Das Sozialgericht (SG) hat die BA verurteilt, der Klägerin „Alhi ohne Anrechnung von Einkommen ihres Vaters … zu gewähren” (Urteil vom 17. November 1986). Das LSG hat die zugelassene Berufung der Beklagten zurückgewiesen (Urteil vom 25. September 1987).

Mit der zugelassenen Revision rügt die Beklagte Verletzung des § 138 Abs 1 Ziff 1 des Arbeitsförderungsgesetzes (AFG), des § 10 Ziff 1 der Alhi-Verordnung und des § 103 des Sozialgerichtsgesetzes (SGG).

Die Beklagte beantragt,

das Urteil des Landessozialgerichts Rheinland-Pfalz vom 25. September 1987 sowie das Urteil des Sozialgerichts Speyer vom 17. November 1986 aufzuheben und die Klage abzuweisen.

Die Klägerin beantragt,

die Revision zurückzuweisen.

 

Entscheidungsgründe

II

Die Revision der Beklagten ist nicht begründet.

Die vom LSG bestätigte Verurteilung der Beklagten, der Klägerin „Alhi ohne Anrechnung von Einkommen ihres Vaters zu gewähren”, bringt mit hinreichender Deutlichkeit zum Ausdruck, daß die Anrechnung eines fiktiven Unterhaltsanspruchs der Klägerin gegen ihren Vater zu unterbleiben hat.
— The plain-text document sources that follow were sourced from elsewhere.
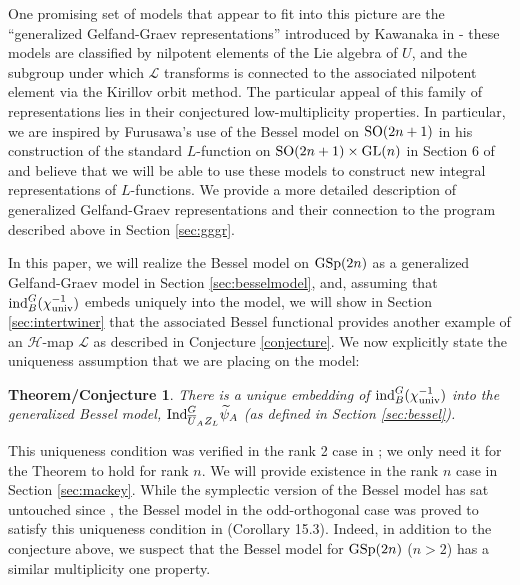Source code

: \documentclass[11pt,letterpaper]{article}
\newcommand{\calL}{\mathcal{L}} %
\newcommand{\calH}{\mathcal{H}} %
\newcommand{\ve}{\varepsilon}
\newcommand{\GL}{\textup{GL}}
\newcommand{\SO}{\textup{SO}}
\newcommand{\GSp}{\textup{GSp}}
\newcommand{\Ind}{\textup{Ind}}
\newcommand{\ind}{\textup{ind}}
\newtheorem{Theorem/Conjecture}[Theorem]{Theorem/Conjecture}
\theoremstyle{remark}
\numberwithin{equation}{section}
\begin{document}
One promising set of models that appear to fit into this picture are the ``generalized Gelfand-Graev representations'' introduced by Kawanaka in \cite{Kaw} - these models are classified by nilpotent elements of the Lie algebra of $U$, and the subgroup under which $\calL$ transforms is connected to the associated nilpotent element via the Kirillov orbit method. The particular appeal of this family of representations lies in their conjectured low-multiplicity properties. In particular, we are inspired by Furusawa's use of the Bessel model on $\SO(2n+1)$ in his construction of the standard $L$-function on $\SO(2n+1) \times \GL(n)$ in Section 6 of \cite{BFF} and believe that we will be able to use these models to construct new integral representations of $L$-functions. We provide a more detailed description of generalized Gelfand-Graev representations and their connection to the program described above in Section \ref{sec:gggr}.


In this paper, we will realize the Bessel model on $\GSp(2n)$ as a generalized Gelfand-Graev model in Section \ref{sec:besselmodel}, and, assuming that $\ind_B^G (\chi_{\textup{univ}}^{-1})$ embeds uniquely into the model, we will show in Section \ref{sec:intertwiner} that the associated Bessel functional provides another example of an $\calH$-map $\calL$ as described in Conjecture \ref{conjecture}. We now explicitly state the uniqueness assumption that we are placing on the model:

\begin{Theorem/Conjecture}\label{conjecture2}
There is a unique embedding of $\ind_B^G (\chi_{\textup{univ}}^{-1})$ into the generalized Bessel model, $\Ind_{\overline{U}_AZ_L}^G \widetilde{\psi}_A$ (as defined in Section \ref{sec:bessel}).
\end{Theorem/Conjecture}

This uniqueness condition was verified in the rank 2 case in \cite{NPS}; we only need it for the Theorem to hold for rank $n$. We will provide existence in the rank $n$ case in Section \ref{sec:mackey}. While the symplectic version of the Bessel model has sat untouched since \cite{NPS}, the Bessel model in the odd-orthogonal case was proved to satisfy this uniqueness condition in \cite{GGP} (Corollary 15.3). Indeed, in addition to the conjecture above, we suspect that the Bessel model for $\GSp(2n)$ ($n>2$) has a similar multiplicity one property. 
\end{document}
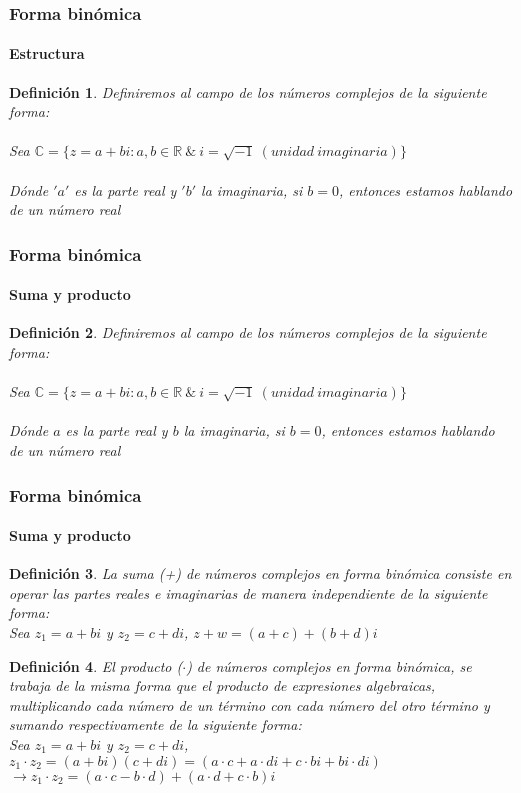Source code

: \documentclass[11pt]{beamer}
\newtheorem{defi}{Definición}
\begin{document}
\begin{frame}
\frametitle{Forma binómica}
\framesubtitle{Estructura}
\begin{defi}
Definiremos al campo de los números complejos de la siguiente forma:\\ \hspace{0cm} \\
Sea $\mathbb{C} = \{z = a + bi : a,b\in \mathbb{R}~\&~i = \sqrt{-1}~(unidad~imaginaria)\}$\\ \hspace{0cm} \\
Dónde $'a'$ es la parte real y $'b'$ la imaginaria, si $b=0$, entonces estamos hablando de un número real
\end{defi}
\end{frame}

\begin{frame}
\frametitle{Forma binómica}
\framesubtitle{Suma y producto}
\begin{defi}
Definiremos al campo de los números complejos de la siguiente forma:\\ \hspace{0cm} \\
Sea $\mathbb{C} = \{z = a + bi : a,b\in \mathbb{R}~\&~i = \sqrt{-1}~(unidad~imaginaria)\}$\\ \hspace{0cm} \\
Dónde $a$ es la parte real y $b$ la imaginaria, si $b=0$, entonces estamos hablando de un número real
\end{defi}
\end{frame}

\begin{frame}
\frametitle{Forma binómica}
\framesubtitle{Suma y producto}
\begin{defi}
La suma (+) de números complejos en forma binómica consiste en operar las partes reales e imaginarias de manera independiente de la siguiente forma: \\
Sea $z_1 = a + bi$ y $z_2 = c + di$, $z + w = (a + c)+(b + d)i$
\end{defi}
\begin{defi}
El producto ($\cdot$) de números complejos en forma binómica, se trabaja de la misma forma que el producto de expresiones algebraicas, multiplicando cada número de un término con cada número del otro término y sumando respectivamente de la siguiente forma:\\ 
Sea $z_1 = a + bi$ y $z_2 = c + di$, $z_1 \cdot z_2 = (a+bi)(c+di) = (a\cdot c + a\cdot di + c\cdot bi + bi\cdot di)$\\
$\rightarrow z_1\cdot z_2 = (a\cdot c - b\cdot d) + (a\cdot d + c\cdot b)i$
\end{defi}
\end{frame}
\end{document}

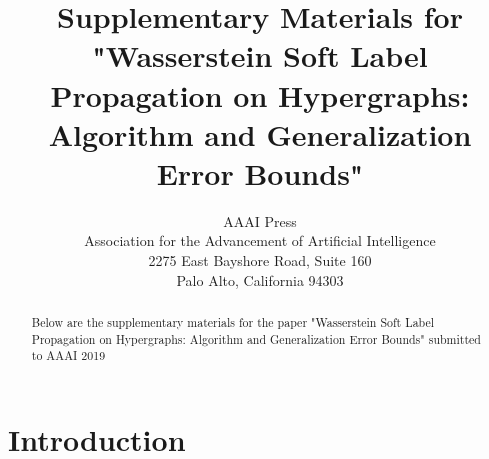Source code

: \documentclass[letterpaper]{article} %
\begin{document}
\title{Supplementary Materials for "Wasserstein Soft Label Propagation on Hypergraphs: Algorithm and Generalization Error Bounds"}
\author{AAAI Press\\
Association for the Advancement of Artificial Intelligence\\
2275 East Bayshore Road, Suite 160\\
Palo Alto, California 94303\\
}
\maketitle

\begin{abstract}
Below are the supplementary materials for the paper  "Wasserstein Soft Label Propagation on Hypergraphs: Algorithm and Generalization Error Bounds"   submitted to AAAI 2019 
\end{abstract}
	
\section{Introduction}

	
	
%
%  	
\end{document}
Dabei ist die Verurteilung für die Zeit ab 7. November 1984 nach dem Gesamtzusammenhang des erstinstanzlichen Urteils auf den Zeitraum bis zum 31. August 1985 beschränkt, auch wenn sich letzteres nicht aus der Urteilsformel ergibt, weil die Beklagte im angefochtenen Bescheid nur über den Zeitraum bis zum 31. August 1985 entschieden hatte. Daß die Beklagte mit weiteren Bescheiden die Alhi für anschließende Zeiträume wiederum unter Anrechnung eines Unterhaltsanspruches festgesetzt hat, die dann nach § 96 SGG Gegenstand des Verfahrens geworden wären, hat weder das LSG festgestellt noch die Revision geltend gemacht. Daher ist nur über den im angefochtenen Bescheid bezeichneten Zeitraum zu befinden.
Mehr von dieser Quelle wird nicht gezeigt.